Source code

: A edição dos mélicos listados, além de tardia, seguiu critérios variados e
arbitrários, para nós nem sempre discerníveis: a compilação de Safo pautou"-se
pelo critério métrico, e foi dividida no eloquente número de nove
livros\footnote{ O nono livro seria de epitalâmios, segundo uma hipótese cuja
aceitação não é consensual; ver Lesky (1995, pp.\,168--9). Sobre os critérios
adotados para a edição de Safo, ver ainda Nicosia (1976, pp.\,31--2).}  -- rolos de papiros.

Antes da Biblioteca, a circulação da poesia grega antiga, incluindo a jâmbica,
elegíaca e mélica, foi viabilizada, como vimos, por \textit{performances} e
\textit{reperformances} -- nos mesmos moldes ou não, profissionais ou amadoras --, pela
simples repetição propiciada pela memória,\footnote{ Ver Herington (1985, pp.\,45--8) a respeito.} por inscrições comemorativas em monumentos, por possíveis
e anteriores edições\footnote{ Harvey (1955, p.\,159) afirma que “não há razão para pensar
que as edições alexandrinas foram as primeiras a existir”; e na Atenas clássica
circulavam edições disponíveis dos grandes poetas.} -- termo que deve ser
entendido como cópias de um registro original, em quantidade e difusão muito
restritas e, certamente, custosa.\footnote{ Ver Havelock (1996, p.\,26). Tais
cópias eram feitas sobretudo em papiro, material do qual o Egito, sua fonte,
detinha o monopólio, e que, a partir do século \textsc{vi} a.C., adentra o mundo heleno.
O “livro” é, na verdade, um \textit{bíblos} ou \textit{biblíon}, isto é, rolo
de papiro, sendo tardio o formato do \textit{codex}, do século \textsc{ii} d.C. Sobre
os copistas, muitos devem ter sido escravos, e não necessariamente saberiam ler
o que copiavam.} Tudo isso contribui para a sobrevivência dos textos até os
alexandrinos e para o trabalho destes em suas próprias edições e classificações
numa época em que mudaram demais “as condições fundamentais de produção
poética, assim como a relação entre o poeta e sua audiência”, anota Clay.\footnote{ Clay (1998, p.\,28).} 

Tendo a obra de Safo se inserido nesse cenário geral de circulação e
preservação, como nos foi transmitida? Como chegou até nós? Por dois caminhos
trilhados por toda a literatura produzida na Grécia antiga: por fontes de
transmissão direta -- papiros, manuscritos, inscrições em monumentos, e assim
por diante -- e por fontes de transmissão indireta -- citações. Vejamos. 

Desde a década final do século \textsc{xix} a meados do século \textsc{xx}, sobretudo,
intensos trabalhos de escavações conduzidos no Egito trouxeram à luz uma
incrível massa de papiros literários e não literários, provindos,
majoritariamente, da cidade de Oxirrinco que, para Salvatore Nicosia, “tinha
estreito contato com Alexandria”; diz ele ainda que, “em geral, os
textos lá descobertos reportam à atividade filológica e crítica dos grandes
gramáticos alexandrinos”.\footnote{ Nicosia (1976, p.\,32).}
........
Prompt. Reproduce the listing above in its entirety, unchanged.

Solution to the exercise.
Source code

: A edição dos mélicos listados, além de tardia, seguiu critérios variados e
arbitrários, para nós nem sempre discerníveis: a compilação de Safo pautou"-se
pelo critério métrico, e foi dividida no eloquente número de nove
livros\footnote{ O nono livro seria de epitalâmios, segundo uma hipótese cuja
aceitação não é consensual; ver Lesky (1995, pp.\,168--9). Sobre os critérios
adotados para a edição de Safo, ver ainda Nicosia (1976, pp.\,31--2).}  -- rolos de papiros.

Antes da Biblioteca, a circulação da poesia grega antiga, incluindo a jâmbica,
elegíaca e mélica, foi viabilizada, como vimos, por \textit{performances} e
\textit{reperformances} -- nos mesmos moldes ou não, profissionais ou amadoras --, pela
simples repetição propiciada pela memória,\footnote{ Ver Herington (1985, pp.\,45--8) a respeito.} por inscrições comemorativas em monumentos, por possíveis
e anteriores edições\footnote{ Harvey (1955, p.\,159) afirma que “não há razão para pensar
que as edições alexandrinas foram as primeiras a existir”; e na Atenas clássica
circulavam edições disponíveis dos grandes poetas.} -- termo que deve ser
entendido como cópias de um registro original, em quantidade e difusão muito
restritas e, certamente, custosa.\footnote{ Ver Havelock (1996, p.\,26). Tais
cópias eram feitas sobretudo em papiro, material do qual o Egito, sua fonte,
detinha o monopólio, e que, a partir do século \textsc{vi} a.C., adentra o mundo heleno.
O “livro” é, na verdade, um \textit{bíblos} ou \textit{biblíon}, isto é, rolo
de papiro, sendo tardio o formato do \textit{codex}, do século \textsc{ii} d.C. Sobre
os copistas, muitos devem ter sido escravos, e não necessariamente saberiam ler
o que copiavam.} Tudo isso contribui para a sobrevivência dos textos até os
alexandrinos e para o trabalho destes em suas próprias edições e classificações
numa época em que mudaram demais “as condições fundamentais de produção
poética, assim como a relação entre o poeta e sua audiência”, anota Clay.\footnote{ Clay (1998, p.\,28).} 

Tendo a obra de Safo se inserido nesse cenário geral de circulação e
preservação, como nos foi transmitida? Como chegou até nós? Por dois caminhos
trilhados por toda a literatura produzida na Grécia antiga: por fontes de
transmissão direta -- papiros, manuscritos, inscrições em monumentos, e assim
por diante -- e por fontes de transmissão indireta -- citações. Vejamos. 

Desde a década final do século \textsc{xix} a meados do século \textsc{xx}, sobretudo,
intensos trabalhos de escavações conduzidos no Egito trouxeram à luz uma
incrível massa de papiros literários e não literários, provindos,
majoritariamente, da cidade de Oxirrinco que, para Salvatore Nicosia, “tinha
estreito contato com Alexandria”; diz ele ainda que, “em geral, os
textos lá descobertos reportam à atividade filológica e crítica dos grandes
gramáticos alexandrinos”.\footnote{ Nicosia (1976, p.\,32).}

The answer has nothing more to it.